- [TASK ITEM] Gather each line of the entries below that includes "itemize".

Records from a dataset
--- START ---

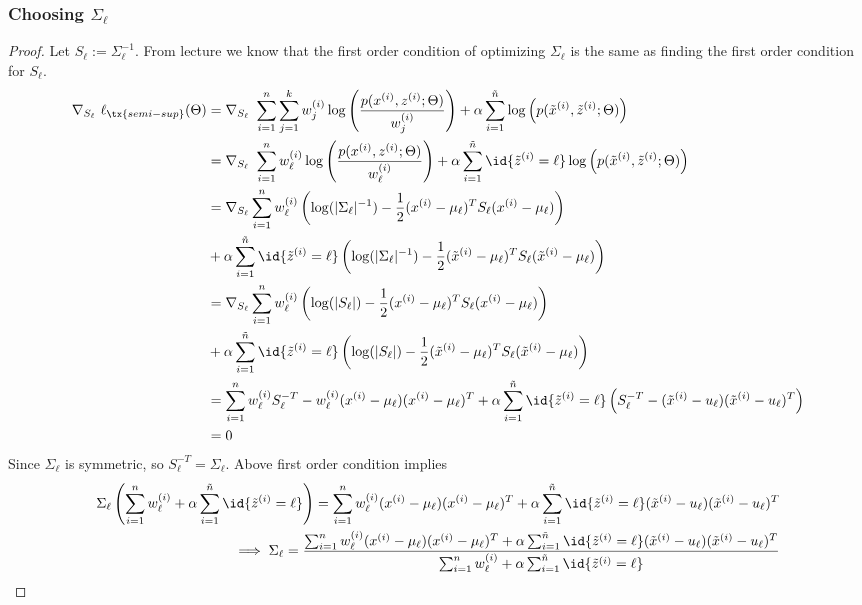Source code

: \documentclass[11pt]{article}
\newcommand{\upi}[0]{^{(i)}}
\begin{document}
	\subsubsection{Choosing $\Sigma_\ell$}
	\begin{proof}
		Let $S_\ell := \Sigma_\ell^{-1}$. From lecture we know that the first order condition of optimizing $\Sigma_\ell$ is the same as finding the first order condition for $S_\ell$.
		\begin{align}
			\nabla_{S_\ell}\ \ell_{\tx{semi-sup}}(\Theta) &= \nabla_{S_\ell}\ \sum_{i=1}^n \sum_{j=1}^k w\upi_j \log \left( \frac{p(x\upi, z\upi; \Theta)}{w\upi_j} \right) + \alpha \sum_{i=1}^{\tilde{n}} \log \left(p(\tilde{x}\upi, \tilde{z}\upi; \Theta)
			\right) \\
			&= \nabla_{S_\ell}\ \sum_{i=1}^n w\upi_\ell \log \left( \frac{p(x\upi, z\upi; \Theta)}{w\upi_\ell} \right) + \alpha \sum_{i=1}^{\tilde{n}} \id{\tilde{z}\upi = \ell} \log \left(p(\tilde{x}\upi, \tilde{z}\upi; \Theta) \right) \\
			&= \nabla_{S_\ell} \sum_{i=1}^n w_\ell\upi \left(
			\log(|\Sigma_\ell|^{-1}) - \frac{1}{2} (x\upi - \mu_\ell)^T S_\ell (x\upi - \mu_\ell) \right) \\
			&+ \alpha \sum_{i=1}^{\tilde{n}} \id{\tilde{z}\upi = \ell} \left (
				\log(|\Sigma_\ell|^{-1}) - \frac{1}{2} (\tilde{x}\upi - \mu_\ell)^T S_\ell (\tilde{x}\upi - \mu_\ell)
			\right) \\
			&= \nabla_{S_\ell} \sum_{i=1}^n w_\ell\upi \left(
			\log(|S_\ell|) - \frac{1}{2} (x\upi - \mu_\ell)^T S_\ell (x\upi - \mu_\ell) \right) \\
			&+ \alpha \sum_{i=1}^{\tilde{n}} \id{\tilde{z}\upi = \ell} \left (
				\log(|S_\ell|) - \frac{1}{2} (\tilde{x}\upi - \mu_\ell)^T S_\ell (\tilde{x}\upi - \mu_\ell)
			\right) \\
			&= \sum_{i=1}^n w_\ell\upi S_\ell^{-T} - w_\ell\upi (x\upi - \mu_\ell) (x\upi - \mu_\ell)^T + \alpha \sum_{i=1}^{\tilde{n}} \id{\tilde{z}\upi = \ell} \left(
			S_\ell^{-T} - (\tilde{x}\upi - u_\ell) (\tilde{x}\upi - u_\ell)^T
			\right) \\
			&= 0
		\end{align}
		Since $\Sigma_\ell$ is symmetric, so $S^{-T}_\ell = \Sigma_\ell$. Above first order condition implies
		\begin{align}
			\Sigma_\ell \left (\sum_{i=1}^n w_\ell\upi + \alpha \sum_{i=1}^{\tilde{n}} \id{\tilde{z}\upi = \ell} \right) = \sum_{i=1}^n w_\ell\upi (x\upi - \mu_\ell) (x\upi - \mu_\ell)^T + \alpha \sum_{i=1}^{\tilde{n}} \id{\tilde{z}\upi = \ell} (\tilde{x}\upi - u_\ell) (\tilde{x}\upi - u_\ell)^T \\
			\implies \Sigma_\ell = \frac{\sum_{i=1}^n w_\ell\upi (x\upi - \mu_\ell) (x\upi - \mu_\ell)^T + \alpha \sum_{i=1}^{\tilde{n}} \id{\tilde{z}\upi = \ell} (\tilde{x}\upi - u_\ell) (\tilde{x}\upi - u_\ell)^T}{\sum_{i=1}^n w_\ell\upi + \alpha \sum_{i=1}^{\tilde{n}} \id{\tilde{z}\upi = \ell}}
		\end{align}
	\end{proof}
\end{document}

--- END ---
--- START ---

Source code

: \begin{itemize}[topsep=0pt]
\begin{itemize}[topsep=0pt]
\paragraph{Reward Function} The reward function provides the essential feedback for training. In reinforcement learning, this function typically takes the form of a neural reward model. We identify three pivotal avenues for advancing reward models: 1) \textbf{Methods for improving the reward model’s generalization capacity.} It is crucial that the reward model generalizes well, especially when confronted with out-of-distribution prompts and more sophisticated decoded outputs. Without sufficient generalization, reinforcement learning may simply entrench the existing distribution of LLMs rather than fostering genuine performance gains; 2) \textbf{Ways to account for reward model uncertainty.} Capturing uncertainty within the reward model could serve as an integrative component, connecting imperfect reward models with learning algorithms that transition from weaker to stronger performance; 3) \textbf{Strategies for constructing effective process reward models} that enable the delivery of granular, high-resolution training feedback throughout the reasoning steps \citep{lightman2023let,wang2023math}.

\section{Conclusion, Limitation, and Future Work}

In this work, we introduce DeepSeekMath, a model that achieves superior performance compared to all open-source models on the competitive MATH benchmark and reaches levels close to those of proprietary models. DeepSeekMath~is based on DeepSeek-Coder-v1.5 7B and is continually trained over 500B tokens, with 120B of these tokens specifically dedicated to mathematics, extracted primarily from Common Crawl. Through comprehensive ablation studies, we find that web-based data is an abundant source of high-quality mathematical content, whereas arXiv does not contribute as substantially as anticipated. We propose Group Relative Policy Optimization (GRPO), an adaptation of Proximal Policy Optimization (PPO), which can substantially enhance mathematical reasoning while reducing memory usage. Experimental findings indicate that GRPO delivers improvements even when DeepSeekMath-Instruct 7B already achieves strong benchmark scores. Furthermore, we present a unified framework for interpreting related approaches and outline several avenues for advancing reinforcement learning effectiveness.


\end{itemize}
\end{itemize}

--- END ---

- [ANSWER FOR THIS EXERCISE]
: \begin{itemize}[topsep=0pt]
\begin{itemize}[topsep=0pt]
\end{itemize}
\end{itemize}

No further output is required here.